The Can Do/Can't Do Ratio

Hello from Manistique, Michigan! Today (I'm writing this on Saturday July 26) was the last day of the MUP Shoreline bike ride, and the riders had a terrific tail wind most of the day, which was gloriously sunny. The ride ended where it started, in St. Ignace. We spent some time at the annual whitefish festival, which happened to be today, and then started to drive south, taking a brief detour to drive across the Mackinac Bridge, which connects Upper and Lower Michigan, and then back again.

I'm taking advantage of the Internet access and computer at the Comfort Inn where we're staying because I will be computerless when I get home Monday. I should be able to pick up my new computer Monday, but who knows how long it will take for me to set up the Internet connection. Better to write the blog today and set it to publish on Monday, I think.

Which I suppose is another instance of the can do/can't do ratio I've been thinking about today. This has not been the most wonderful vacation I ever took (in any event it would have a hard time competing with Mozambique and South Africa, the Galapagos, Hawaii, Japan, Egypt....). But I think the problem was the almost constant reminder of what I can no longer do, compared with what I can. I generally try to focus on what I can do, not what I can't, but that proved to be pretty hard, when everyone else was riding and talking about rides past, present, and future. Although my friends were very willing to ride slowly with me, the weather conditions, the nature of the beginning and ending of each day's route, and a mild virus that laid me low on Wednesday evening, combined to ensure that, other than the spectacular circumnavigation of Mackinac Island last Sunday, I only rode yesterday morning.

That was just 11 miles, into a headwind, and I was actually very lucky to do it between rain showers. Later in the day, the bikers were drenched by rain so heavy that the car windshield wipers couldn't keep up with it. I was thrilled not to be on a bike right then (and also on an earlier day, when my friends arrived at our B&B bedraggled and soaked, having just biked through an hour or two of storms).

Well, live and learn. It was good to be with my friends, and to revisit some sights (like Tahquamenon Falls) that I haven't seen in more than 20 years. But I don't think I'd do this kind of trip again. Makes me too sad because of the can do/can't do ratio.

On the other hand, I did finish proofing the galleys for Facing Fear, sitting in a variety of coffee shops, parks, and restaurants. So at least I accomplished something!
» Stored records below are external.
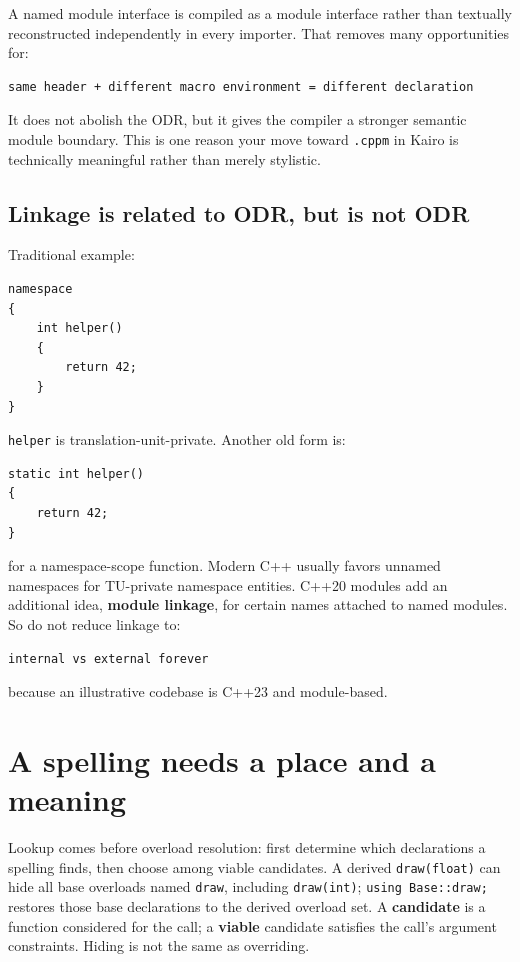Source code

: A named module interface is compiled as a module interface rather than textually reconstructed independently in every importer. That removes many opportunities for:

\begin{verbatim}
same header + different macro environment = different declaration
\end{verbatim}

It does not abolish the ODR, but it gives the compiler a stronger semantic module boundary. This is one reason your move toward \texttt{.cppm} in Kairo is technically meaningful rather than merely stylistic.

\subsection{Linkage is related to ODR, but is not ODR}\label{01-foundations-i-ch002-linkage-is-related-to-odr-but-is-not-odr}

Traditional example:

\begin{verbatim}
namespace
{
    int helper()
    {
        return 42;
    }
}
\end{verbatim}

\texttt{helper} is translation-unit-private. Another old form is:

\begin{verbatim}
static int helper()
{
    return 42;
}
\end{verbatim}

for a namespace-scope function. Modern C++ usually favors unnamed namespaces for TU-private namespace entities. C++20 modules add an additional idea, \textbf{module linkage}, for certain names attached to named modules. So do not reduce linkage to:

\begin{verbatim}
internal vs external forever
\end{verbatim}

because an illustrative codebase is C++23 and module-based.

\section{A spelling needs a place and a meaning}\label{01-foundations-i-ch002-a-spelling-needs-a-place-and-a-meaning}

Lookup comes before overload resolution: first determine which declarations a spelling finds, then choose among viable candidates. A derived \texttt{draw(float)} can hide all base overloads named \texttt{draw}, including \texttt{draw(int)}; \texttt{using\ Base::draw;} restores those base declarations to the derived overload set. A \textbf{candidate} is a function considered for the call; a \textbf{viable} candidate satisfies the call's argument constraints. Hiding is not the same as overriding.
Finally, a reminder to all of you who send me personal comments through the blog and clearly want me to respond. I will not publish personal comments for everyone to read; I will not respond to personal comments on the blog; and I will only respond to you directly if you send me email. My email address is jlstrass@wisc.edu.
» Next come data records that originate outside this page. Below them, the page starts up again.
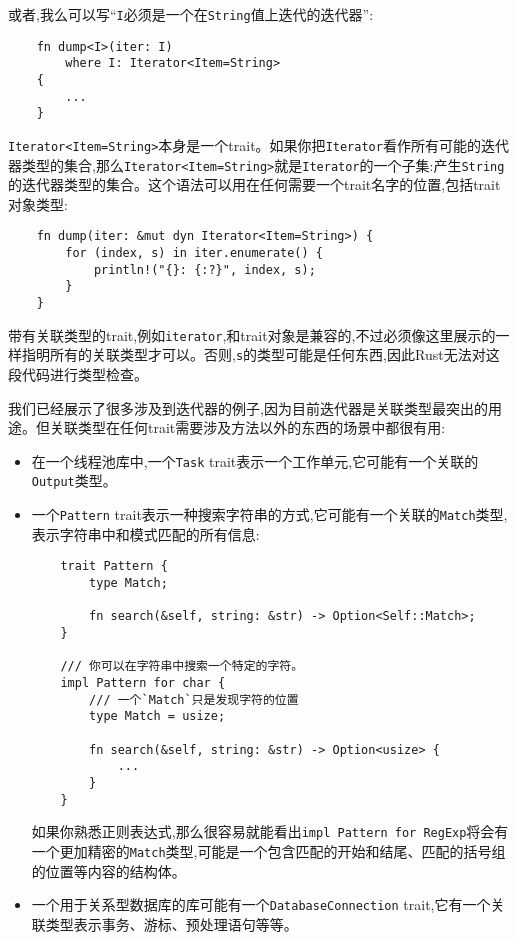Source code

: 或者,我么可以写“\texttt{I}必须是一个在\texttt{String}值上迭代的迭代器”:
\begin{verbatim}
    fn dump<I>(iter: I)
        where I: Iterator<Item=String>
    {
        ...
    }
\end{verbatim}

\texttt{Iterator<Item=String>}本身是一个trait。如果你把\texttt{Iterator}看作所有可能的迭代器类型的集合,那么\texttt{Iterator<Item=String>}就是\texttt{Iterator}的一个子集:产生\texttt{String}的迭代器类型的集合。这个语法可以用在任何需要一个trait名字的位置,包括trait对象类型:
\begin{verbatim}
    fn dump(iter: &mut dyn Iterator<Item=String>) {
        for (index, s) in iter.enumerate() {
            println!("{}: {:?}", index, s);
        }
    }
\end{verbatim}

带有关联类型的trait,例如\texttt{iterator},和trait对象是兼容的,不过必须像这里展示的一样指明所有的关联类型才可以。否则,\texttt{s}的类型可能是任何东西,因此Rust无法对这段代码进行类型检查。

我们已经展示了很多涉及到迭代器的例子,因为目前迭代器是关联类型最突出的用途。但关联类型在任何trait需要涉及方法以外的东西的场景中都很有用:

\begin{itemize}
    \item 在一个线程池库中,一个\texttt{Task} trait表示一个工作单元,它可能有一个关联的\texttt{Output}类型。
    \item 一个\texttt{Pattern} trait表示一种搜索字符串的方式,它可能有一个关联的\texttt{Match}类型,表示字符串中和模式匹配的所有信息:
    \begin{verbatim}
    trait Pattern {
        type Match;

        fn search(&self, string: &str) -> Option<Self::Match>;
    }

    /// 你可以在字符串中搜索一个特定的字符。
    impl Pattern for char {
        /// 一个`Match`只是发现字符的位置
        type Match = usize;

        fn search(&self, string: &str) -> Option<usize> {
            ...
        }
    }
    \end{verbatim}

    如果你熟悉正则表达式,那么很容易就能看出\texttt{impl Pattern for RegExp}将会有一个更加精密的\texttt{Match}类型,可能是一个包含匹配的开始和结尾、匹配的括号组的位置等内容的结构体。

    \item 一个用于关系型数据库的库可能有一个\texttt{DatabaseConnection} trait,它有一个关联类型表示事务、游标、预处理语句等等。
\end{itemize}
See you in August, from my new laptop!

Saturday, July 26, 2008

Monday, July 21, 2008

Bittersweet

Greetings from St. Ignace (pronounced, by the locals, IG-niss) on the beautiful Upper Peninsula of Michigan! It's 8:30 AM, and I've just seen off my five bike-riding friends on the first day (56 miles) of their ride and have returned to the Econo-Lodge where we spent the night, and which has an Internet-connected computer in its lobby for use by guests. I never imagined it would be so easy to blog today!
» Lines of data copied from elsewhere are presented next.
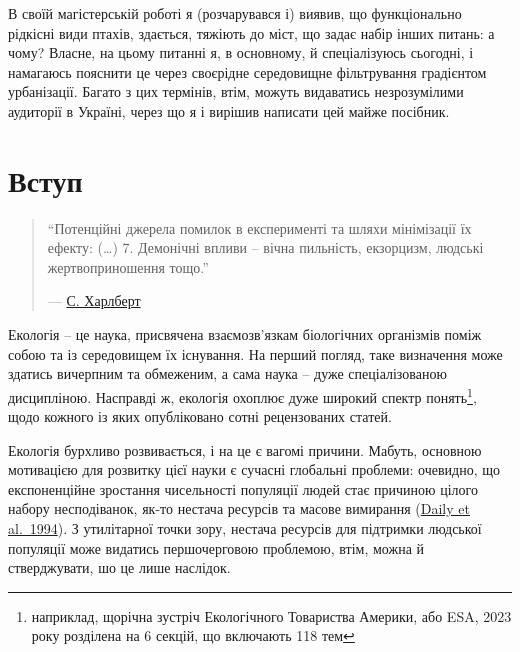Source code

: \documentclass[
  11pt,
]{book}
\begin{document}
В своїй магістерській роботі я (розчарувався і) виявив, що функціонально рідкісні види птахів, здається, тяжіють до міст, що задає набір інших питань: а чому? Власне, на цьому питанні я, в основному, й спеціалізуюсь сьогодні, і намагаюсь пояснити це через своєрідне середовищне фільтрування градієнтом урбанізації. Багато з цих термінів, втім, можуть видаватись незрозумілими аудиторії в Україні, через що я і вирішив написати цей майже посібник.

\chapter{Вступ}\label{introduction}

\begin{quote}
``Потенційні джерела помилок в експерименті та шляхи мінімізації їх ефекту:
(\ldots)
7. Демонічні впливи -- вічна пильність, екзорцизм, людські жертвоприношення тощо.''

--- \href{https://doi.org/10.2307/1942661}{С. Харлберт}
\end{quote}

Екологія -- це наука, присвячена взаємозв'язкам біологічних організмів поміж собою та із середовищем їх існування. На перший погляд, таке визначення може здатись вичерпним та обмеженим, а сама наука -- дуже спеціалізованою дисципліною. Насправді ж, екологія охоплює дуже широкий спектр понять\footnote{наприклад, щорічна зустріч Екологічного Товариства Америки, або ESA, 2023 року розділена на 6 секцій, що включають 118 тем}, щодо кожного із яких опубліковано сотні рецензованих статей.

Екологія бурхливо розвивається, і на це є вагомі причини. Мабуть, основною мотивацією для розвитку цієї науки є сучасні глобальні проблеми: очевидно, що експоненційне зростання чисельності популяції людей стає причиною цілого набору несподіванок, як-то нестача ресурсів та масове вимирання (\href{https://www.jstor.org/stable/27503368}{Daily et al.~1994}). З утилітарної точки зору, нестача ресурсів для підтримки людської популяції може видатись першочерговою проблемою, втім, можна й стверджувати, шо це лише наслідок.
\end{document}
Of course, I'd rather be riding my bike, though the weather right now (cloudy, chilly, misting a bit) is not so tempting. But I admit to being a little teary as I drove away from the ride start. That's the "bitter" part of "bittersweet."

Still, as alway, I try to focus on what I can do, not what I can't. So here's the "sweet" part: Yesterday, five of us took our bikes on the ferry from St. Ignace to Mackinac (pron. Mackinaw) Island, and rode the eight-mile circumferance road that hugs the shoreline. It was a gorgeous day, the scenery was magnificent, the route was flat, and my friends tell me I was grinning from ear to ear. I was thrilled to be on my bike, having a fine and easy time of it, somewhere other than the Soiuthwest Bike Trail in Madison, which is a half-block from my house. The only slightly difficult part of the ride was near the end when we turned into a fairly stiff headwind, and I no longer had the breath to chat with Janet.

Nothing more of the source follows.